When your shade trees grow as you hope they can leave you with a blank slate for landscaping. You find that all the shrubs and turfgrass have faded away. You’ve replanted with shade-tolerant species, but now you’re wondering how to create a little visual interest. How can you bring color into the shadows? What are your choices?

I’ve faced those same questions in the 41 years that we’ve lived beneath pecan trees. They were mid-sized at first, but now they’re veritable giants, and turfgrass is a distant memory. The plants I’ve detailed in the shrubs and groundcovers stories in this issue give you those details, but now it’s time for the finishing touches.

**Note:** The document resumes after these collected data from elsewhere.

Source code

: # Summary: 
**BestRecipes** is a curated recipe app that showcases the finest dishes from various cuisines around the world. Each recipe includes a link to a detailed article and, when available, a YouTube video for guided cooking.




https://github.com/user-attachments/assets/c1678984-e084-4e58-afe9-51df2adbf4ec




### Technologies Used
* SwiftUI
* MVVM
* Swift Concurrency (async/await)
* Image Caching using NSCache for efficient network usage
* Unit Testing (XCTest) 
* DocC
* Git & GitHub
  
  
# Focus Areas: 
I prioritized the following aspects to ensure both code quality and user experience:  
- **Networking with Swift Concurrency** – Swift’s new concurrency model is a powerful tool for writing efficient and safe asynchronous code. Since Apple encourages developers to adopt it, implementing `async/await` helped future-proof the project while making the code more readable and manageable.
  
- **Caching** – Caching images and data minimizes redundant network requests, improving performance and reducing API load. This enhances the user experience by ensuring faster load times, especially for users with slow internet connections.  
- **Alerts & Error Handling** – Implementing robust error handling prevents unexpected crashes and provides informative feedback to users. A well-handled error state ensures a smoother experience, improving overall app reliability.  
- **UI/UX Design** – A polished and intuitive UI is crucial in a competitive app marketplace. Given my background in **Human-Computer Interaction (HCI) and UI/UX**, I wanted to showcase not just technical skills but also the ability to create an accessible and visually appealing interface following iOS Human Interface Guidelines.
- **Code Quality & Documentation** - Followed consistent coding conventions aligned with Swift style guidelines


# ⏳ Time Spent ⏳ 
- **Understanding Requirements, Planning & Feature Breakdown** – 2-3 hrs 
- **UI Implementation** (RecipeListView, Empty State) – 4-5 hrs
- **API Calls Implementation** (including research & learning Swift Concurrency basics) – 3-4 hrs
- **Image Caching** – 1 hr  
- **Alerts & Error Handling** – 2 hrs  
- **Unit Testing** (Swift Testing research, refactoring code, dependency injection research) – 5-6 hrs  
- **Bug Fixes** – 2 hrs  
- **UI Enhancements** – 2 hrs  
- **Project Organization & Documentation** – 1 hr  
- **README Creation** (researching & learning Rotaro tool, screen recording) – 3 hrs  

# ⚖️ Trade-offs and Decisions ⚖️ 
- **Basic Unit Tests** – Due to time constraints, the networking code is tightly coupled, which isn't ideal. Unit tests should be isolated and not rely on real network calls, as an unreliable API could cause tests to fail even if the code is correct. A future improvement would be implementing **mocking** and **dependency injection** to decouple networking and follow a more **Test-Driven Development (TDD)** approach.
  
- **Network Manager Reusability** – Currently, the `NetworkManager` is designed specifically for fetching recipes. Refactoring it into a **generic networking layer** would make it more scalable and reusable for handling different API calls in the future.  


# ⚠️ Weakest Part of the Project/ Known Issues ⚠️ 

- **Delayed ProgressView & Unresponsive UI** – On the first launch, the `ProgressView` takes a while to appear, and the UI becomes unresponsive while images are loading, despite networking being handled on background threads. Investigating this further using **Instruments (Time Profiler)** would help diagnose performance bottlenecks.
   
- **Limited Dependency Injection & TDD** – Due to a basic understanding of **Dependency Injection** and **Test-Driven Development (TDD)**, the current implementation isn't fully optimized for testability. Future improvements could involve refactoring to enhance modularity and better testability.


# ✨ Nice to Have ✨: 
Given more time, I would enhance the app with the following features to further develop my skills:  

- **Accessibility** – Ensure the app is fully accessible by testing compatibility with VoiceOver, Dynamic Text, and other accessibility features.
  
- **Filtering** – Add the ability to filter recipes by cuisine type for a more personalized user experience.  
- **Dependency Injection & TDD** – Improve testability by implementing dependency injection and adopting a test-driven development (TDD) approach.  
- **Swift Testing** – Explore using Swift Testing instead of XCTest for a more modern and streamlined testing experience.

Ways I’ve coped with our shade…
Please let me say first that our landscape, while attractive, isn’t any nicer than hundreds of others around our part of Texas. But it’s the one with which I’m most familiar, so it’s the one from which I will teach.

Garden art, river rock and antique brick pavers draw attention to this part of the Sperry backyard.

I knew I wouldn’t be able to get many flowering plants to thrive in all the shade. I scoured antique malls and salvage yards, and I was lucky enough to find a pile of old street pavers dating back to the late 1890s and early 1900s. I bought enough to run a sweeping path through our garden, so the need for turf as a walking surface was replaced.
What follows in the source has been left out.